Da ambo le parti vennero organizzati incontri o “gemellaggi” culturali: insegnanti italiani vennero mandati in Cina, mentre funzionari del Ministero dell’Educazione nazionale cinese, vennero invitati in Italia a visitare istituti universitari a Roma, Genova e Milano (gennaio 1933), mentre una commissione di studiosi e pedagogisti cinesi venne a Roma, allo scopo di documentarsi sulla cinematografia educativa italiana.

 

L’opera di penetrazione dell’ideologia fascista in Cina attraverso gli scambi culturali, messa a punto da Galeazzo Ciano proseguiva anche in altri campi: per esempio in campo giuridico,dove in seguito ad un incontro tra lo stesso Ciano ed il Ministro degli esteri e della giustizia cinese Lo Wen-Kan (luglio 1932) si discusse della disponibilità italiana di revisionare il codice penale cinese.

 

Alla fine venne inviato in Cina Attilio Lavagna, il quale nel periodo di permanenza (1933-1935) si occupò della elaborazione del nuovo codice penale cinese, che entrò in vigore il 1 luglio 1935 e della riorganizzazione del Ministero della Giustizia. Lavagna inoltre aveva tradotto in lingua cinese il codice Rocco e insegnò diritto all’Accademia dei Magistrati di Nanchino.

 

In altri campi, la collaborazione stretta tra i due paesi riguardò per esempio l’istituzione di un collegamento radio tra i due paesi, grazie all’intervento di Guglielmo Marconi; il sistema postale fu messo alle dipendenze di Evaristo Caretti.

 

Nel 1935 nel fervore di queste relazioni, la rappresentanza diplomatica a Nanchino si accrebbe, passando da uno status di legazione ad ambasciata. Cosa che per i cinesi rappresentava un orgoglio dal punto di vista internazionale. Questo idillio tra i due paesi però cominciò a vacillare dopo il 1936, quando Mussolini dopo avere conquistato l’Etiopia si avvicinò a Germania e Giappone, favorendo la politica panasiatica di quest’ultimo.

 

Considerando che la Cina nazionalista nel 1937 stava combattendo i giapponesi che ormai da anni volevano impadronirsi dell’intero paese, occupando prima la Manciuria nel 1931, poi il Nord del paese e di nuovo aggredendo il vicino asiatico con una nuova guerra che sarebbe durata fino al 1945, anno del crollo dell’Impero del Sol levante. Mussolini per non complicare infatti i rapporti con gli alleati giapponesi aveva ordinato a una nave che trasportava armi ai nazionalisti cinesi di autoaffondarsi al largo delle coste cinesi.

 

La politica mussoliniana ormai verso i nazionalisti di Chiang Kai-Shek era mutata, poiché per questioni ideologiche si era alleato con un altro potente paese, con cui tre anni dopo siglerà il Patto tripartito o Asse Roma-Berlino e Tokyo. Hitler e Mussolini volevano imporre un nuovo ordine in Europa, idem il Giappone in Asia.

 

 

Riferimenti bibliografici:

 

Gabriele Altana, L’Italia fascista e la Cina: un breve idillio, Aracne edizioni, 2017.
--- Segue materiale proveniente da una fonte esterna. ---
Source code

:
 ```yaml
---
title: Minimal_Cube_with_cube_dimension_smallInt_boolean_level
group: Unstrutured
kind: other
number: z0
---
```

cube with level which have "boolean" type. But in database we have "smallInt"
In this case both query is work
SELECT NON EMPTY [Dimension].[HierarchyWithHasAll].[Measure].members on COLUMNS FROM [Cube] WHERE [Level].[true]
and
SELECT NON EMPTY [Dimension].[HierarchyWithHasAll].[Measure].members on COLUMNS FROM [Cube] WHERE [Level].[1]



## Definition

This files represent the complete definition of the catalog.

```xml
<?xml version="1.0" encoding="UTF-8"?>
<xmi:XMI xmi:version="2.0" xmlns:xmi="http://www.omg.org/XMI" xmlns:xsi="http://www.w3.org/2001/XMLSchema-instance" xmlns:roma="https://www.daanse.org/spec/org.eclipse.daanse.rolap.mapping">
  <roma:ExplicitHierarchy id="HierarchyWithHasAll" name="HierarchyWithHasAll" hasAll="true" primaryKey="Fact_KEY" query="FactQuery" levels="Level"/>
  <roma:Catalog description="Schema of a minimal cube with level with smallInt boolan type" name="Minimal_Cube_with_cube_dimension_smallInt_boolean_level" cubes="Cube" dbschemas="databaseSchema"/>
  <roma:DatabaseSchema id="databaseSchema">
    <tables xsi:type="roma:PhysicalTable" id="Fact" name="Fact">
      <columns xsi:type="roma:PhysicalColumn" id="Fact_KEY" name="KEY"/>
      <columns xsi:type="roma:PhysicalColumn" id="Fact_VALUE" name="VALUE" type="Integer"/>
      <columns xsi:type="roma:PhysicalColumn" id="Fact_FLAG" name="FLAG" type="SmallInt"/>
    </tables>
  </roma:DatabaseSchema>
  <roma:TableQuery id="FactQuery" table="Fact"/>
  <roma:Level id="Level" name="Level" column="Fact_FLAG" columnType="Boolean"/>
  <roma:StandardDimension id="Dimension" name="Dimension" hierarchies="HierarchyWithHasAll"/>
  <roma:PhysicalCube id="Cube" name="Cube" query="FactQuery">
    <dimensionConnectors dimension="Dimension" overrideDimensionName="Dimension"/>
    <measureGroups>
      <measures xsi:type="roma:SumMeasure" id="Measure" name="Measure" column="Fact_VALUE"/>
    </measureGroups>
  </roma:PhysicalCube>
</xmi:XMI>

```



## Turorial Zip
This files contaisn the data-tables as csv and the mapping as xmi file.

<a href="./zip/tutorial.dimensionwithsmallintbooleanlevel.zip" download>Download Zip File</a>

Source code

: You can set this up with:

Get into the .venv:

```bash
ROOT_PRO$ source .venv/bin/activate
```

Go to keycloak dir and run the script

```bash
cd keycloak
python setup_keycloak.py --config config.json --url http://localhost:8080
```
Orazio Coco, Colonialismo europeo in Estremo Oriente: L’esperienza delle concessioni, introduzione del Prof. Guido Samarani, Edizioni Nuova cultura, Roma 2017.

Vincenzo Moccia, La Cina di Ciano, Edizioni Libreria Universitaria Limena, Padova, 2014.

Mario Filippo Pini, Italia e Cina 60 anni tra passato e futuro, L’Asino d’oro edizioni, Roma 2017.